[Saved data entries]

○ ○ ○

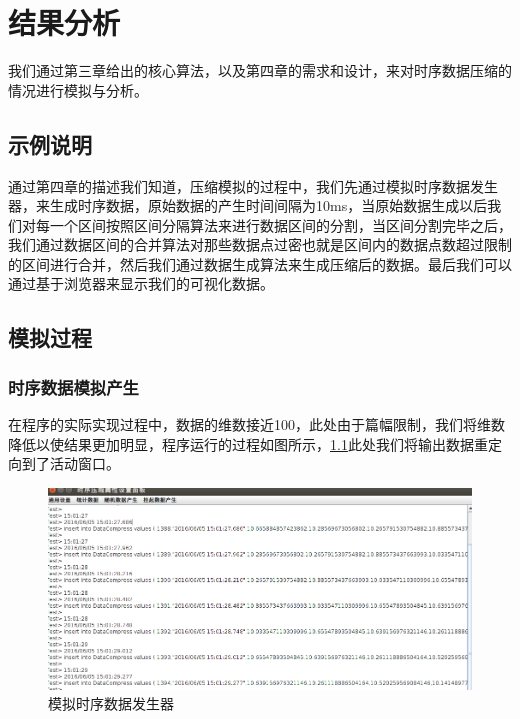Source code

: 
\chapter{结果分析}
\label{Chapter 5}

我们通过第三章给出的核心算法，以及第四章的需求和设计，来对时序数据压缩的情况进行模拟与分析。

\section{示例说明}
\label{5.1}
通过第四章的描述我们知道，压缩模拟的过程中，我们先通过模拟时序数据发生器，来生成时序数据，原始数据的产生时间间隔为10ms，当原始数据生成以后我们对每一个区间按照区间分隔算法来进行数据区间的分割，当区间分割完毕之后，我们通过数据区间的合并算法对那些数据点过密也就是区间内的数据点数超过限制的区间进行合并，然后我们通过数据生成算法来生成压缩后的数据。最后我们可以通过基于浏览器来显示我们的可视化数据。

\section{模拟过程}
\label{5.2}

\subsection{时序数据模拟产生}
\label{5.21}
在程序的实际实现过程中，数据的维数接近100，此处由于篇幅限制，我们将维数降低以使结果更加明显，程序运行的过程如图所示，\ref{Figure 5-1-1}此处我们将输出数据重定向到了活动窗口。

\begin{figure}[h!]
	\centering
	\includegraphics[scale=0.35]{./images/figure-5-1}
	\caption{模拟时序数据发生器}
	\label{Figure 5-1-1}
\end{figure}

○ ○ ○

* Required work
Without the pictures, give the entries above back exactly.

* Your solution
Source code

: 
\chapter{结果分析}
\label{Chapter 5}

我们通过第三章给出的核心算法，以及第四章的需求和设计，来对时序数据压缩的情况进行模拟与分析。

\section{示例说明}
\label{5.1}
通过第四章的描述我们知道，压缩模拟的过程中，我们先通过模拟时序数据发生器，来生成时序数据，原始数据的产生时间间隔为10ms，当原始数据生成以后我们对每一个区间按照区间分隔算法来进行数据区间的分割，当区间分割完毕之后，我们通过数据区间的合并算法对那些数据点过密也就是区间内的数据点数超过限制的区间进行合并，然后我们通过数据生成算法来生成压缩后的数据。最后我们可以通过基于浏览器来显示我们的可视化数据。

\section{模拟过程}
\label{5.2}

\subsection{时序数据模拟产生}
\label{5.21}
在程序的实际实现过程中，数据的维数接近100，此处由于篇幅限制，我们将维数降低以使结果更加明显，程序运行的过程如图所示，\ref{Figure 5-1-1}此处我们将输出数据重定向到了活动窗口。

\begin{figure}[h!]
	\centering
	\includegraphics[scale=0.35]{./images/figure-5-1}
	\caption{模拟时序数据发生器}
	\label{Figure 5-1-1}
\end{figure}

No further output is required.